BEGIN Records
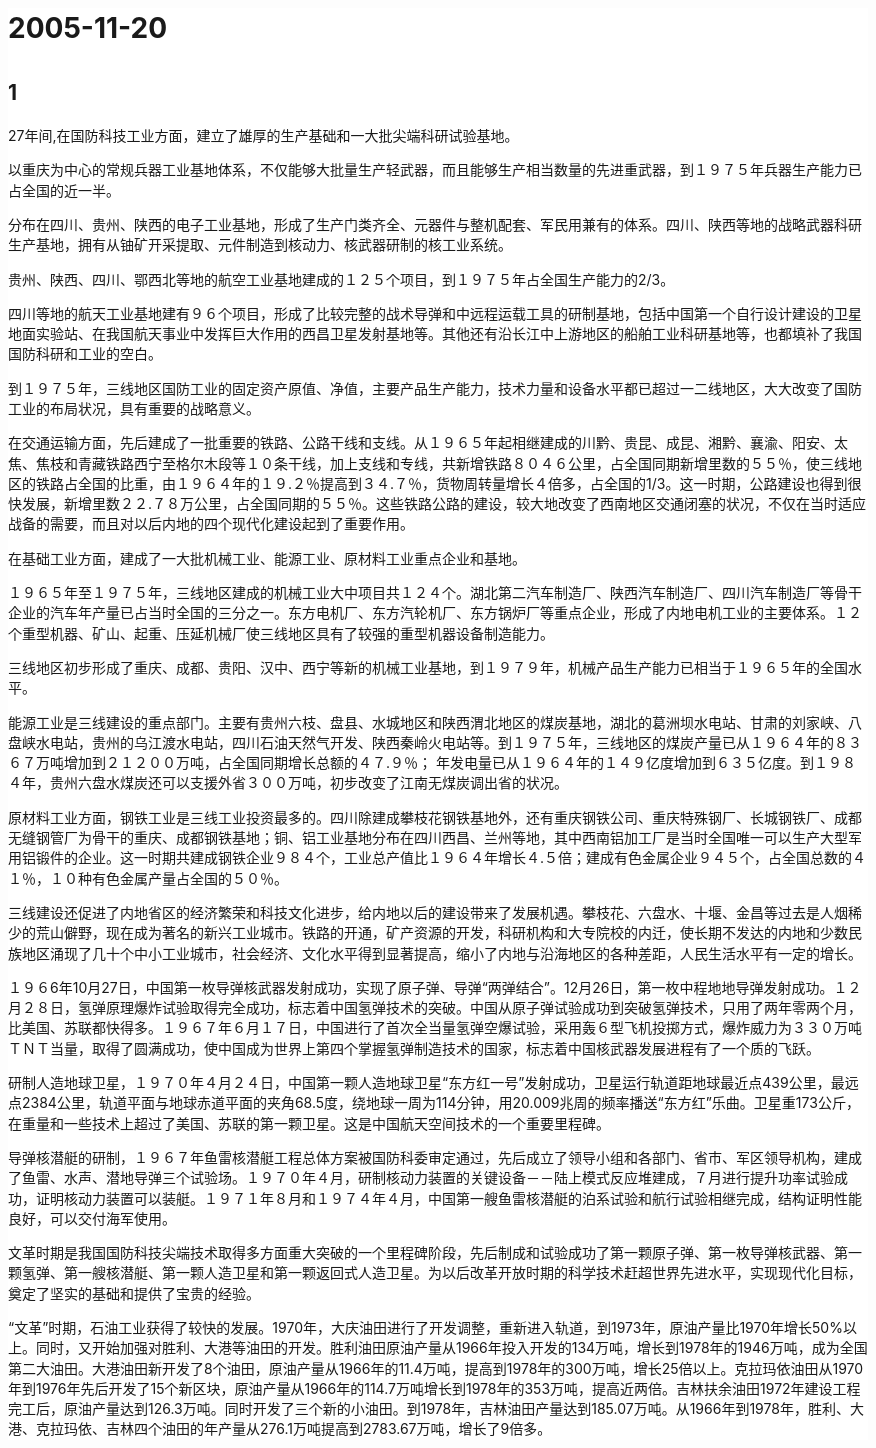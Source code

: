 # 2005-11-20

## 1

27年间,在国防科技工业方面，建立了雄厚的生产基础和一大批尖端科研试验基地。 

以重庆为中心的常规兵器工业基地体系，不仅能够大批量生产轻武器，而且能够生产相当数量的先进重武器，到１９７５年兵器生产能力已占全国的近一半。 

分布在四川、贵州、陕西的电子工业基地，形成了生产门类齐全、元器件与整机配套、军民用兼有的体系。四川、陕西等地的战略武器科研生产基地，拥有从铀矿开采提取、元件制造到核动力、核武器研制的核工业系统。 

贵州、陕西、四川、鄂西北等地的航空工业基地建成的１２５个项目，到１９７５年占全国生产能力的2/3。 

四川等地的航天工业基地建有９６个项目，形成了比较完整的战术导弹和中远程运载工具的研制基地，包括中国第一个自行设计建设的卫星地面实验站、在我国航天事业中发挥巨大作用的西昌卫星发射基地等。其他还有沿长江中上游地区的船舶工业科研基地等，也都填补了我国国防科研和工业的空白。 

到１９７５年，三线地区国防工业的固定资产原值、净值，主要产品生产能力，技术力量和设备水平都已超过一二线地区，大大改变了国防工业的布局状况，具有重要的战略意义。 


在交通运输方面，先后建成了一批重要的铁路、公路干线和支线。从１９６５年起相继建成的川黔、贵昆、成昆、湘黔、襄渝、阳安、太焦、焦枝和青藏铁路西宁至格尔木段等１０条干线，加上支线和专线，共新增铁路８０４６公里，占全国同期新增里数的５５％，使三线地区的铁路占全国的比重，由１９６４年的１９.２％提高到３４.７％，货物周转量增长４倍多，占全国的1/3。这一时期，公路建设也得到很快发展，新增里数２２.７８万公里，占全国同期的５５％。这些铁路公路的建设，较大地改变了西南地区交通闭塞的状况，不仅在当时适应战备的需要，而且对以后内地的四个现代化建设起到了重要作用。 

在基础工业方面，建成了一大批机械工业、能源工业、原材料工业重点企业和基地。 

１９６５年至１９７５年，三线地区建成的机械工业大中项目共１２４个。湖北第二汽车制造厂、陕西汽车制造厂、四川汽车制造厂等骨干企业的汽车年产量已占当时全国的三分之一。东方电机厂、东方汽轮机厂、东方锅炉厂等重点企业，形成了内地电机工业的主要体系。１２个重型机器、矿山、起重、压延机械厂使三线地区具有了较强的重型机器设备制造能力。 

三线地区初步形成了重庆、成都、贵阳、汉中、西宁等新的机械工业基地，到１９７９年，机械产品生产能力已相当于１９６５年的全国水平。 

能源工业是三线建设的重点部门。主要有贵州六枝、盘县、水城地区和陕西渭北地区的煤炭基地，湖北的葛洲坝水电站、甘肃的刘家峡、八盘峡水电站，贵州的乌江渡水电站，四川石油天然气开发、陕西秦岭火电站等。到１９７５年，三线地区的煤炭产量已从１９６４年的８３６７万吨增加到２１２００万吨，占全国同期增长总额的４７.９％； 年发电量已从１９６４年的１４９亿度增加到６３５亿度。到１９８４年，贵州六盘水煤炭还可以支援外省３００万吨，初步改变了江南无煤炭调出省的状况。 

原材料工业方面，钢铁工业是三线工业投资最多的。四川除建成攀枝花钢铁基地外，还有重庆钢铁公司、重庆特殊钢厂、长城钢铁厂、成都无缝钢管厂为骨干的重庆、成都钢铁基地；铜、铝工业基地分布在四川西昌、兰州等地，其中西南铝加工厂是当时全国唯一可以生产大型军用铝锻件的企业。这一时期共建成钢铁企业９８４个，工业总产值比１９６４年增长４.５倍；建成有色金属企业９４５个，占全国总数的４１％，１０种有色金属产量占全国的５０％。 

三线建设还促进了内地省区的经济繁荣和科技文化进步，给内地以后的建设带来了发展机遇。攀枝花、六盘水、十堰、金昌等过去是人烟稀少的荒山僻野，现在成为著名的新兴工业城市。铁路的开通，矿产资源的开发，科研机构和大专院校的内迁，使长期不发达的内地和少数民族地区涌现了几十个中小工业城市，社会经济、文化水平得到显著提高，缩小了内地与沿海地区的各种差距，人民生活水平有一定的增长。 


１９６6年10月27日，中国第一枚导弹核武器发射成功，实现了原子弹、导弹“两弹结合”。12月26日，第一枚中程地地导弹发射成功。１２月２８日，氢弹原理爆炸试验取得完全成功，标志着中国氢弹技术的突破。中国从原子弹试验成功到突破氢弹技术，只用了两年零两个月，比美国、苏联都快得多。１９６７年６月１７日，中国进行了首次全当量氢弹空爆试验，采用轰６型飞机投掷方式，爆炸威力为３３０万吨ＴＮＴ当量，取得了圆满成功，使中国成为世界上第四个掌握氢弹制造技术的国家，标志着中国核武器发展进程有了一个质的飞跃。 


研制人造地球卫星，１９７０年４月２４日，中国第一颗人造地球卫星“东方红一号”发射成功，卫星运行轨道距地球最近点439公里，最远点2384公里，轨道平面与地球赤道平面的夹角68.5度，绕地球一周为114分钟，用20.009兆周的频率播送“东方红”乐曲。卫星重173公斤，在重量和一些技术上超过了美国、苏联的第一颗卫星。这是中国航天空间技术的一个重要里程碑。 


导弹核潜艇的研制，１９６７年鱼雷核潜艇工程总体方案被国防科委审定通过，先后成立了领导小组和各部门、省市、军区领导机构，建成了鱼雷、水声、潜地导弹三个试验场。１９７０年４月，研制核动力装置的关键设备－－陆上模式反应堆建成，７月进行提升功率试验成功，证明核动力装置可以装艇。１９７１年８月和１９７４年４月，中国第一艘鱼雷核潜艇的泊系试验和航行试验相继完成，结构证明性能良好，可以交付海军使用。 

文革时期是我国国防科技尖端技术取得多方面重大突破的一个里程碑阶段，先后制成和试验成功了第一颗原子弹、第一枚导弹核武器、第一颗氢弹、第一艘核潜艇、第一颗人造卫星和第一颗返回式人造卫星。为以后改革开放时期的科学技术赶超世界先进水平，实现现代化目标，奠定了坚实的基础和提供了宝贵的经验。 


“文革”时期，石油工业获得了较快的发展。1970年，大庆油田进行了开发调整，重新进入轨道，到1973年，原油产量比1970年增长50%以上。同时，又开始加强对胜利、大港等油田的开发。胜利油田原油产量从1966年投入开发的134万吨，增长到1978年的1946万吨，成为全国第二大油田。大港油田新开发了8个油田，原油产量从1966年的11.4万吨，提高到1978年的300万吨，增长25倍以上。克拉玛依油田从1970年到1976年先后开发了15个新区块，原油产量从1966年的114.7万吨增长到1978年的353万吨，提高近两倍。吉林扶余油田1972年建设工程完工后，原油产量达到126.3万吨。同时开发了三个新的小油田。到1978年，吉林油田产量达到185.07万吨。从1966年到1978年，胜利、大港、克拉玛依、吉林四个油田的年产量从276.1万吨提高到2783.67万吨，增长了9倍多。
END Records
• Task directions:
Using the entries above, give back exactly the line containing "在交通运输方面，先后建成了一", the line containing "在基础工业方面，建成了一大批机械工业、能源工业、原材料工业重点企业和基地。", and every line between them, and nothing else.

• Solution to this task:
在交通运输方面，先后建成了一批重要的铁路、公路干线和支线。从１９６５年起相继建成的川黔、贵昆、成昆、湘黔、襄渝、阳安、太焦、焦枝和青藏铁路西宁至格尔木段等１０条干线，加上支线和专线，共新增铁路８０４６公里，占全国同期新增里数的５５％，使三线地区的铁路占全国的比重，由１９６４年的１９.２％提高到３４.７％，货物周转量增长４倍多，占全国的1/3。这一时期，公路建设也得到很快发展，新增里数２２.７８万公里，占全国同期的５５％。这些铁路公路的建设，较大地改变了西南地区交通闭塞的状况，不仅在当时适应战备的需要，而且对以后内地的四个现代化建设起到了重要作用。 

在基础工业方面，建成了一大批机械工业、能源工业、原材料工业重点企业和基地。 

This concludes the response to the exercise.